Sara Ekström is a postdoctoral researcher in History of Ideas at Stockholm University, working in the project “Cool Nature. Utopian Ecologies in Sweden 1780–1840”. She defended her doctoral dissertation, “Governing Through Emotions. Art of Government in three Gustavian Projects” in 2023. Her research interests include the history of emotions, political government, environmental history and national identity during the late eighteenth and early nineteenth centuries.
Linnéa Sjöberg was born in 1983 in Strömsund. Her artistic practice centres on identity, memory, and social structures. She holds a master’s degree from the Royal Institute of Art in Stockholm. She lives and works in Stockholm and Berlin.

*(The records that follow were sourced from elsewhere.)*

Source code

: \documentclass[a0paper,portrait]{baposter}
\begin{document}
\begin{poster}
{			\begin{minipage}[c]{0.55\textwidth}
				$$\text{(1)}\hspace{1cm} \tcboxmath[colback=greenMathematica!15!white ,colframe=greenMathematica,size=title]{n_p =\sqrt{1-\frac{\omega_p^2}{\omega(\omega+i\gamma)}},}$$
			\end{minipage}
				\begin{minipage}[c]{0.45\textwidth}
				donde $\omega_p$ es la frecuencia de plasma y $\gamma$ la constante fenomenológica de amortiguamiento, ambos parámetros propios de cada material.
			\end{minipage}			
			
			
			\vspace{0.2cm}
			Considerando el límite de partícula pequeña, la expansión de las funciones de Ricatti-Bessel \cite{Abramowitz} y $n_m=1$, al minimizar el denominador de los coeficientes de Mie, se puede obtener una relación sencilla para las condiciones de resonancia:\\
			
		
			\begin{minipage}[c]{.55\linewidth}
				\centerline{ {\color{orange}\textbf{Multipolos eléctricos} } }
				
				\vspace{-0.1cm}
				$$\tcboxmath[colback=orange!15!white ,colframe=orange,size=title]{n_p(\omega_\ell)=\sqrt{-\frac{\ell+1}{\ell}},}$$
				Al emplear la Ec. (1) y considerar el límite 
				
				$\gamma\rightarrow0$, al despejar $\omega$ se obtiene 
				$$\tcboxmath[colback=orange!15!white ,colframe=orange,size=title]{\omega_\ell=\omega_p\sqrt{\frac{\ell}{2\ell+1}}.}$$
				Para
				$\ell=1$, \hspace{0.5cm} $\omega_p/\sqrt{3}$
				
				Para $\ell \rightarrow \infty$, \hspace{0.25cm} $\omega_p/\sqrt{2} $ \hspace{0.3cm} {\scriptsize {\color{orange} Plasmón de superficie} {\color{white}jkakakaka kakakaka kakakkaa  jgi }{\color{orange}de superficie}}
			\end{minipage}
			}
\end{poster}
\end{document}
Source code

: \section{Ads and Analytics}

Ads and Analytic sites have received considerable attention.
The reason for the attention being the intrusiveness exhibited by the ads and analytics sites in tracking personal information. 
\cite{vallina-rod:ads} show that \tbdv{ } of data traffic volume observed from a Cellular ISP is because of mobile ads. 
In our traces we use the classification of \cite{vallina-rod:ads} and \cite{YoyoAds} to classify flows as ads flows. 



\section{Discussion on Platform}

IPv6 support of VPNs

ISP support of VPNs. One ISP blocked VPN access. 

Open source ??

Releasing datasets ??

Sjöberg’s works have been exhibited at several Swedish and international institutions, including Göteborgs Konsthall, Magasin III, Bonniers Konsthall, Fullersta Gård, NEST The Hague, the Athens Biennale, and the galleries Steinsland Berliner, Stockholm, Company Gallery, New York, and Galerie Martin Janda, Vienna. In 2018, she received the Maria Bonnier Dahlin grant. Through Accelerator’s collaboration with the Royal Swedish Academy of Sciences, Linnéa Sjöberg is artist in residence at the Anthropocene Laboratory during spring 2026.
Nike Stolpe Wikström
Nike Stolpe Wikström is a PhD student in History of Ideas at Stockholm University with an interdisciplinary background in psychology. Her research interests lie at the intersection of the history of emotions and the environmental humanities. Her PhD project explores sensibility toward and through the more-than-human in eighteenth-century Sweden.